In April, 1993 a majority report of Working Group 1 of the Negotiated Rulemaking Committee recommended full band sharing across the entire MSS band by all systems including Iridium. Coordination would be based on an equitable allocation of interference noise produced by each system. The FDMA/TDMA system would be assigned one circular polarization and the CDMA systems would be assigned the opposite polarization. This approach required that each system would be designed with sufficient margin to tolerate the level of interference received from other licensed systems.
Motorola issued a minority report which stated that the Iridium system must have its own spectrum allocation. It proposed partitioning of the MSS L-band spectrum into two equal 8.25 MHz segments for the FDMA/TDMA and CDMA access technologies, with the upper portion being used by the FDMA/TDMA system where it would be sufficiently isolated from neighboring frequencies used by radio astronomy, GPS, and Glonass.
Faced with this impasse, the FCC in January 1994 adopted rulemaking proposals which allocated the upper 5.15 MHz of the MSS L-band spectrum to the sole FDMA/TDMA applicant, Iridium, and assigned the remaining 11.35 MHz to be shared by multiple CDMA systems. However, if only one CDMA system were implemented, the 11.35 MHz allotment would be reduced to 8.25 MHz, leaving 3.10 MHz available for additional spectrum to Iridium or a new applicant.
The response to the Commission's proposals from the Big LEO applicants was generally favorable. Without this compromise, the alternative would have been to hold a lottery or auction to allocate the spectrum. The Iridium system was designed to operate with the full spectrum allocation. However, with 5.15 MHz, the system is a viable business proposition. The additional 3.10 MHz, should it become available, further adds to the system's attractiveness.
The FCC also proposed that the MSS spectrum could be used only by Low Earth Orbit (LEO) and Medium Earth Orbit (MEO) satellite systems. Therefore, the geostationary orbit (GEO) systems of AMSC and Celsat would not be permitted in this band. To qualify for a Big LEO license, the Commission proposed that the service must be global (excluding the poles) and that companies must meet stringent financial standards.
In October, 1994 the FCC issued its final rules for MSS, closely following language of the January proposed rulemaking. However, it allowed the CDMA systems to share the entire 16.5 MHz of downlink spectrum in S-band. The Commission gave the Big LEO applicants a November 16 deadline to amend their applications to conform to the new licensing rules.
On January 31, 1995 the FCC granted licenses to Iridium, Globalstar, and Odyssey but withheld its decision on Ellipsat and Aries pending an evaluation of their financial qualifications.
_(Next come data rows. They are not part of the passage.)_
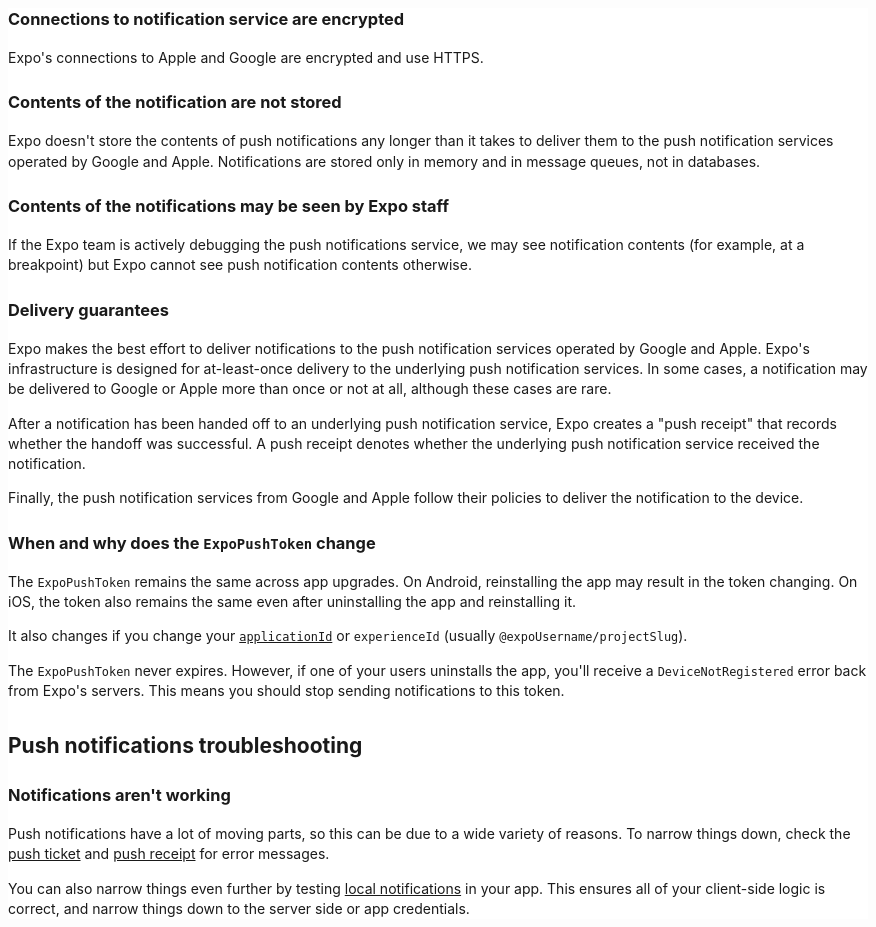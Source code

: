 ### Connections to notification service are encrypted

Expo's connections to Apple and Google are encrypted and use HTTPS.

### Contents of the notification are not stored

Expo doesn't store the contents of push notifications any longer than it takes to deliver them to the push notification services operated by Google and Apple. Notifications are stored only in memory and in message queues, not in databases.

### Contents of the notifications may be seen by Expo staff

If the Expo team is actively debugging the push notifications service, we may see notification contents (for example, at a breakpoint) but Expo cannot see push notification contents otherwise.

### Delivery guarantees

Expo makes the best effort to deliver notifications to the push notification services operated by Google and Apple. Expo's infrastructure is designed for at-least-once delivery to the underlying push notification services. In some cases, a notification may be delivered to Google or Apple more than once or not at all, although these cases are rare.

After a notification has been handed off to an underlying push notification service, Expo creates a "push receipt" that records whether the handoff was successful. A push receipt denotes whether the underlying push notification service received the notification.

Finally, the push notification services from Google and Apple follow their policies to deliver the notification to the device.

### When and why does the `ExpoPushToken` change

The `ExpoPushToken` remains the same across app upgrades. On Android, reinstalling the app may result in the token changing. On iOS, the token also remains the same even after uninstalling the app and reinstalling it.

It also changes if you change your [`applicationId`](/versions/latest/sdk/application#applicationapplicationid) or `experienceId` (usually `@expoUsername/projectSlug`).

The `ExpoPushToken` never expires. However, if one of your users uninstalls the app, you'll receive a `DeviceNotRegistered` error back from Expo's servers. This means you should stop sending notifications to this token.

Push notifications troubleshooting
----------------------------------

### Notifications aren't working

Push notifications have a lot of moving parts, so this can be due to a wide variety of reasons. To narrow things down, check the [push ticket](/push-notifications/sending-notifications#push-tickets) and [push receipt](/push-notifications/sending-notifications#push-receipts) for error messages.

You can also narrow things even further by testing [local notifications](/versions/latest/sdk/notifications#schedulenotificationasyncnotificationrequest-notificationrequestinput-promisestring) in your app. This ensures all of your client-side logic is correct, and narrow things down to the server side or app credentials.
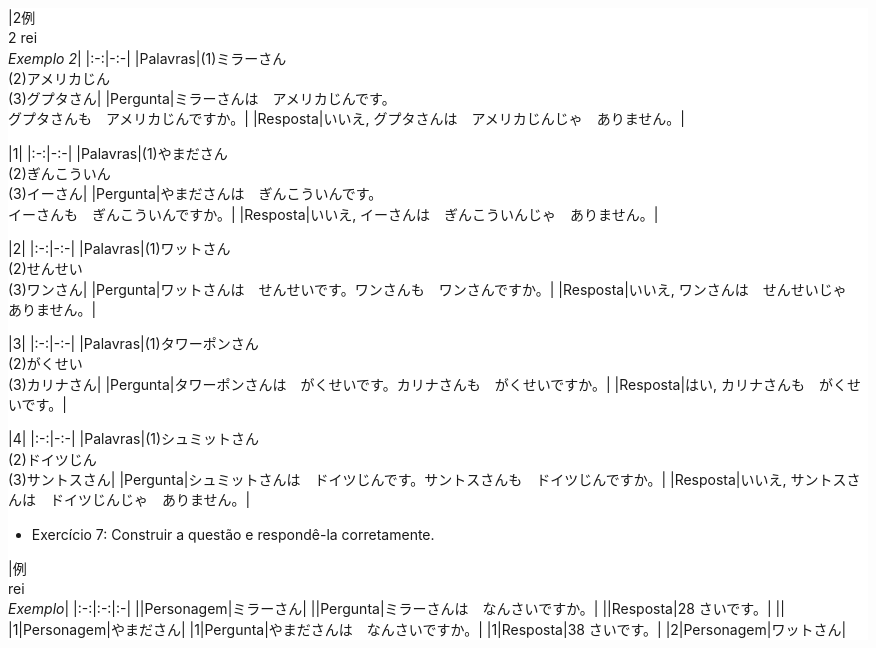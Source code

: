 |2例<br>2 rei<br>_Exemplo 2_|
|:-:|-:-|
|Palavras|(1)ミラーさん<br>(2)アメリカじん<br>(3)グプタさん|
|Pergunta|ミラーさんは　アメリカじんです。<br>グプタさんも　アメリカじんですか。|
|Resposta|いいえ, グプタさんは　アメリカじんじゃ　ありません。|

|1|
|:-:|-:-|
|Palavras|(1)やまださん<br>(2)ぎんこういん<br>(3)イーさん|
|Pergunta|やまださんは　ぎんこういんです。<br>イーさんも　ぎんこういんですか。|
|Resposta|いいえ, イーさんは　ぎんこういんじゃ　ありません。|

|2|
|:-:|-:-|
|Palavras|(1)ワットさん<br>(2)せんせい<br>(3)ワンさん|
|Pergunta|ワットさんは　せんせいです。ワンさんも　ワンさんですか。|
|Resposta|いいえ, ワンさんは　せんせいじゃ　ありません。|

|3|
|:-:|-:-|
|Palavras|(1)タワーポンさん<br>(2)がくせい<br>(3)カリナさん|
|Pergunta|タワーポンさんは　がくせいです。カリナさんも　がくせいですか。|
|Resposta|はい, カリナさんも　がくせいです。|

|4|
|:-:|-:-|
|Palavras|(1)シュミットさん<br>(2)ドイツじん<br>(3)サントスさん|
|Pergunta|シュミットさんは　ドイツじんです。サントスさんも　ドイツじんですか。|
|Resposta|いいえ, サントスさんは　ドイツじんじゃ　ありません。|

- Exercício 7: Construir a questão e respondê-la corretamente.

|例<br>rei<br>_Exemplo_|
|:-:|:-:|:-|
||Personagem|ミラーさん|
||Pergunta|ミラーさんは　なんさいですか。|
||Resposta|28 さいです。|
||
|1|Personagem|やまださん|
|1|Pergunta|やまださんは　なんさいですか。|
|1|Resposta|38 さいです。|
|2|Personagem|ワットさん|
The latter companies finally received licenses in June last year, while in December TRW dropped its Odyssey system in favor of partnership with ICO, the international subsidiary of Inmarsat which entered the competition in 1995.
Outside the United States, Iridium must obtain access rights in each country where service is provided. The company expects to have reached agreements with 90 priority countries that represent 85% of its business plan by the start of service this month. Altogether, Iridium is seeking access to some 200 countries through an arduous negotiating process.
Iridium LLC was established by Motorola in December, 1991 to build and operate the Iridium system, with Robert W. Kinzie as its chairman. In December, 1996 Edward F. Staiano was appointed Vice Chairman and CEO.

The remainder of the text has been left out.